Abstract:
Addressing the persistent issue of traffic congestion in Pakistan, particularly in Islamabad,
remains a critical challenge impacting both productivity and quality of life. Past efforts have
focused on congestion prediction using parameters such as road conditions, traffic speed, and
holidays, employing algorithms like Random Forest, DBSCAN, and GRU. While past research
has shown promise, a significant research gap exists concerning integrating weather data
specific to Islamabad's roads. This study proposes a novel approach to predict traffic congestion
levels by combining 2022 Islamabad Roads Traffic Data obtained through Google APIs with
weather data from the Open-Meteo website.

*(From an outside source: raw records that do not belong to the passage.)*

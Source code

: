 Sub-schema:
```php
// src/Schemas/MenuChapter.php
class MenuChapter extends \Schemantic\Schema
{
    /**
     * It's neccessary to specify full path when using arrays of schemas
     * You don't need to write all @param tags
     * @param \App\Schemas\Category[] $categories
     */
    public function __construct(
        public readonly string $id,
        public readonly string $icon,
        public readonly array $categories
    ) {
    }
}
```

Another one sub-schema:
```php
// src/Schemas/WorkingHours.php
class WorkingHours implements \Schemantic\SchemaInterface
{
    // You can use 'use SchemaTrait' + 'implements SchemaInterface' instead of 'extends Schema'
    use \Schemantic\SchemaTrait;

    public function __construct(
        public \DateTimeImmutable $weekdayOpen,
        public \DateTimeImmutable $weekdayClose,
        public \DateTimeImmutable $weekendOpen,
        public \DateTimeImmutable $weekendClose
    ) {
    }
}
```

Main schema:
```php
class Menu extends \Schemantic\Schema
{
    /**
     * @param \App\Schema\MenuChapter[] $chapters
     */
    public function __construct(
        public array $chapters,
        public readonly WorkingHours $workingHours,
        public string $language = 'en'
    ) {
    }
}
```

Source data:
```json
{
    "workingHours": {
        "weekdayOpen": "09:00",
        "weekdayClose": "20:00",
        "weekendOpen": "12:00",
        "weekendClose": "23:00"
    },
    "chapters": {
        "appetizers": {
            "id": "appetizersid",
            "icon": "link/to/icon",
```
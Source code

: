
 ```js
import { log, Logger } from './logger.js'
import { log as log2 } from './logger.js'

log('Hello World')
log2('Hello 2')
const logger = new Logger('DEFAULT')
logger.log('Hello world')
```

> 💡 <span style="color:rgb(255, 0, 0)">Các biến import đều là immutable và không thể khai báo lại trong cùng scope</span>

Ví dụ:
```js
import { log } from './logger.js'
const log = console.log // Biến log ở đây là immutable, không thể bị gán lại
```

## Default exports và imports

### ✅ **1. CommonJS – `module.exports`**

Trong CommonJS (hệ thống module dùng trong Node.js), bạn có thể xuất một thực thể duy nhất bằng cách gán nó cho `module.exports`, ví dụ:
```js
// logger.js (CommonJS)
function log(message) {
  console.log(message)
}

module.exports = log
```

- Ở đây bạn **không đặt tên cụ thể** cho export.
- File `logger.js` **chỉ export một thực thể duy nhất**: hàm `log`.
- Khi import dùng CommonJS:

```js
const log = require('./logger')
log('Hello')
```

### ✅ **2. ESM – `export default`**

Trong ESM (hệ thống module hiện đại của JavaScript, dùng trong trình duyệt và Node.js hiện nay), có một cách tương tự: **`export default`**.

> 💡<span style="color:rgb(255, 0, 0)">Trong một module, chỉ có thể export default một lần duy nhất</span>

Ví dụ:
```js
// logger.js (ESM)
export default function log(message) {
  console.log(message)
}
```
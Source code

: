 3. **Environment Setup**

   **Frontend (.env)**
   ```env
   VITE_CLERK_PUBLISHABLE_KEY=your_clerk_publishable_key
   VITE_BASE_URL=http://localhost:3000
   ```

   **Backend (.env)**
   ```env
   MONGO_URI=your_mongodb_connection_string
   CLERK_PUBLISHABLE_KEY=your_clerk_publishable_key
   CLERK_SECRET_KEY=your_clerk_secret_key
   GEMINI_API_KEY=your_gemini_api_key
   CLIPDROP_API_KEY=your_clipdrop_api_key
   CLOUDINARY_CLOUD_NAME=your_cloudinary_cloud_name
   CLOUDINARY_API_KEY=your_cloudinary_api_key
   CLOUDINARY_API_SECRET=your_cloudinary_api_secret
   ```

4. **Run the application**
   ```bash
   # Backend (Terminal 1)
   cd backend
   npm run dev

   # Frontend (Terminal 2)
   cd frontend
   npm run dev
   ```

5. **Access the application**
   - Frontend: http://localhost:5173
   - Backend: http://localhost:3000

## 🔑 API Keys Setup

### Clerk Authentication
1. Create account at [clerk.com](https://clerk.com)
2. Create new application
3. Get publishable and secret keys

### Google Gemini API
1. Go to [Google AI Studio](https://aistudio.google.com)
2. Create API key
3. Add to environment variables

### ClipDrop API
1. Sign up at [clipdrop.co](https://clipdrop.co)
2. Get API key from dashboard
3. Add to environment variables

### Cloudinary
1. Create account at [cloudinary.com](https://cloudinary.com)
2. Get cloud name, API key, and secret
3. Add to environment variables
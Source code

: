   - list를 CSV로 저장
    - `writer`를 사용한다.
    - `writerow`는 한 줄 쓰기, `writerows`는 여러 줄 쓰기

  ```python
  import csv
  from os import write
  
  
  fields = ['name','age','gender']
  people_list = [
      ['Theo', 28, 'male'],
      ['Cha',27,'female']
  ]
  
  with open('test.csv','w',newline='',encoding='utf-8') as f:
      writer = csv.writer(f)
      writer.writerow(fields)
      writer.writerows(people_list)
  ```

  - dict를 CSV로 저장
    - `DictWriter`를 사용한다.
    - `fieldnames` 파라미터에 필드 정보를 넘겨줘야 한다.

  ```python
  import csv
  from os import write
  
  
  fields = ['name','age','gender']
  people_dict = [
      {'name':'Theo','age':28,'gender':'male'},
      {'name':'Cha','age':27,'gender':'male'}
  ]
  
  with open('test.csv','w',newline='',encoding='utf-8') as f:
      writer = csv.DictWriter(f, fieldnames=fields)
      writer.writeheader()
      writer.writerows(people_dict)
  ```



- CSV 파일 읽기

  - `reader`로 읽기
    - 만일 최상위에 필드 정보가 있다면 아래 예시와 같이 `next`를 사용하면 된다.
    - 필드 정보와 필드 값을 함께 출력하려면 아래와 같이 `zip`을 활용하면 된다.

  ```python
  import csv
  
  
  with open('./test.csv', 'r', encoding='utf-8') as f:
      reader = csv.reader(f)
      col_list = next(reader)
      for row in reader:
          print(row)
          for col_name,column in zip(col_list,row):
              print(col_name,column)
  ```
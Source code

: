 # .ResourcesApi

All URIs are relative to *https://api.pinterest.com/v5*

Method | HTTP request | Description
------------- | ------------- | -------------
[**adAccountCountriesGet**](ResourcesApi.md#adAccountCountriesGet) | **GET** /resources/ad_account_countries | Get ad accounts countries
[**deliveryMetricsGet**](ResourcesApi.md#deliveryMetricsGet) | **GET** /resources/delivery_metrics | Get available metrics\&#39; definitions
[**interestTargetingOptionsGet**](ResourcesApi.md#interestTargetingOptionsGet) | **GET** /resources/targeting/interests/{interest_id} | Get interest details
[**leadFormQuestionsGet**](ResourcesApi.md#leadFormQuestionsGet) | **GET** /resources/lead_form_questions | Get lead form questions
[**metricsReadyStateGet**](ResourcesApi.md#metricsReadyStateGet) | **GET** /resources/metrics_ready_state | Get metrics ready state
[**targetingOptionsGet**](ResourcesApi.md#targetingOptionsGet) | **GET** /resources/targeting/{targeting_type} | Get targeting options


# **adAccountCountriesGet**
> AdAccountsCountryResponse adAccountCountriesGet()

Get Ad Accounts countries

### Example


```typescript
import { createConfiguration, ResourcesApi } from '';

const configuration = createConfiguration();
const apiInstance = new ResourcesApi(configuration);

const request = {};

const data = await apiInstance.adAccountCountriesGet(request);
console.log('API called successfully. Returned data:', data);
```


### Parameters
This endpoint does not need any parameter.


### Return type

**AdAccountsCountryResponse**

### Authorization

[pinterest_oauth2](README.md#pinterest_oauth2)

The roads are divided into two junctions, each
comprising "Cross" and "Reach" sections, with traffic flow classified into three categories: low
congestion (Class 0), mild congestion (Class 1), and congested (Class 2). The predictive
modelling primarily relies on Long Short-Term Memory (LSTM) networks. Two
comprehensive studies were conducted: one incorporated traffic and weather data, and the other
utilised only traffic data. The evaluation metrics encompassed F1 scores, precision, recall, and
overall accuracy for each junction and congestion class. Notably, integrating weather data
yielded superior results across all metrics, indicating a more accurate prediction of congestion
levels. For instance, at Junction 1 Cross, incorporating traffic and weather data achieved an
overall accuracy of 0.98, compared to 0.78 when using traffic data alone. Similarly, at Junction
1 Reach, the combined dataset yielded an overall accuracy of 0.96, outperforming the 0.88
accuracy with traffic data alone. Junction 2 Reach also demonstrated improved accuracy with
the combined dataset, achieving 0.94 compared to 0.75 with traffic data alone. Future research
avenues include incorporating additional parameters such as road conditions, public holidays,
signals, traffic flow, density, and speed. These enhancements could further refine the predictive
capabilities, ultimately contributing to more effective traffic management strategies in
Islamabad and beyond.